Even as Pakistan plays these diplomatic games, the situation within that country is spiralling out of control. The ISI-backed jihadi groups allied to the Taliban have indulged in attacks on Shia mosques and even eliminated the leadership of the Sufi-oriented Bareilvi sect. With virtually the entire North-West Frontier Province under Taliban control, Islamic radicalism is spreading through southern Punjab into towns from where officers and soldiers of the Pakistani Army are recruited.

The Pakistani Army itself is getting radicalised, reflecting sociological trends within the Punjabi heartland. Moreover, the Punjabi military elite in Pakistan do not relish the prospect of fighting Pashtuns. It is, therefore, unrealistic for the Americans to expect the Pakistani Army to have either the will or the inclination to deal with the Pashtun Taliban.

The Americans now appear to better understand the fragilities and failings of the Pakistani state. With American supply convoys being regularly attacked within Pakistan, the US and its NATO allies are finalising agreements with Russia, Uzbekistan, Ukraine, Kazakhstan, Tajikistan, Kyrgyzstan and even Iran to provide alternate supply routes to Afghanistan, thus eroding the strategic salience of Pakistan.

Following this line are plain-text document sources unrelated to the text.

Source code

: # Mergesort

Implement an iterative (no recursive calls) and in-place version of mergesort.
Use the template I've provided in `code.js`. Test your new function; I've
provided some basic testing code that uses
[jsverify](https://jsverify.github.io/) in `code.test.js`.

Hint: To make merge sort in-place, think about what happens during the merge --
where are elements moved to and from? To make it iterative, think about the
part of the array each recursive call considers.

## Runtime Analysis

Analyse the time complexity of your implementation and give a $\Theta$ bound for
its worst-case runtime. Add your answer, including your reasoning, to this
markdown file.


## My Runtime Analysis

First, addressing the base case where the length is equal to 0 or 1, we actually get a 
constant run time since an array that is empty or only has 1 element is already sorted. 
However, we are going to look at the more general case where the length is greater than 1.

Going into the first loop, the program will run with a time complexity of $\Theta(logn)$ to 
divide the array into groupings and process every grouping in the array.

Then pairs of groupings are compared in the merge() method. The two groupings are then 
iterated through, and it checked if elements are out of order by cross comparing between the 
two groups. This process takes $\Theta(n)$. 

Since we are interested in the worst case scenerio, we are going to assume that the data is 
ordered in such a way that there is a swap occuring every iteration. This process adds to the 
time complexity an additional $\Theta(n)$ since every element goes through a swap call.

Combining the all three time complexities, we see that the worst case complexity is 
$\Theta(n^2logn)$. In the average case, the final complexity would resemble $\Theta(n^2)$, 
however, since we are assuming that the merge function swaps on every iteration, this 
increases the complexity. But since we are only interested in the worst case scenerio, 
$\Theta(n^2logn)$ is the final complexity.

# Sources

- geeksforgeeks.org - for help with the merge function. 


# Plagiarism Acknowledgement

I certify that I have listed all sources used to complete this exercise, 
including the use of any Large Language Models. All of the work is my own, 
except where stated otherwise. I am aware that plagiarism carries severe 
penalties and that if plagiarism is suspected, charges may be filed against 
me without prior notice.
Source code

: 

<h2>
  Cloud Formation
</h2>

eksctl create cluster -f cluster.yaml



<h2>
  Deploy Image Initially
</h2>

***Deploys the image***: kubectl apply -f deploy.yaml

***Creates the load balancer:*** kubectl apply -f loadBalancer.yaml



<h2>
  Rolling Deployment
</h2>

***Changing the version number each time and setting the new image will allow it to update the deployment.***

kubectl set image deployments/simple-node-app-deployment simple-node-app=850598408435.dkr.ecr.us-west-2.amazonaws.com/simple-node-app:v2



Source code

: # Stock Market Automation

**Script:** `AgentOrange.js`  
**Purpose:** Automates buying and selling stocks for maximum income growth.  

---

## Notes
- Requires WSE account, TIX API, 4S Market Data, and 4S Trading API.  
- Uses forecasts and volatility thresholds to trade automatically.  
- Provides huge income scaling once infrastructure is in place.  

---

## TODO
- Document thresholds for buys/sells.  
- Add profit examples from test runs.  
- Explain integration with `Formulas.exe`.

However, with the Pakistani Army bent on retaining its jihadi infrastructure, would the US have any choice but to permit the Afghan Army, which is being built up, to play a more pro-active role in guarding Afghanistan's border against Taliban incursions from Pakistani soil? In this volatile scenario, India will have to devise new and more effective strategies to guarantee national security.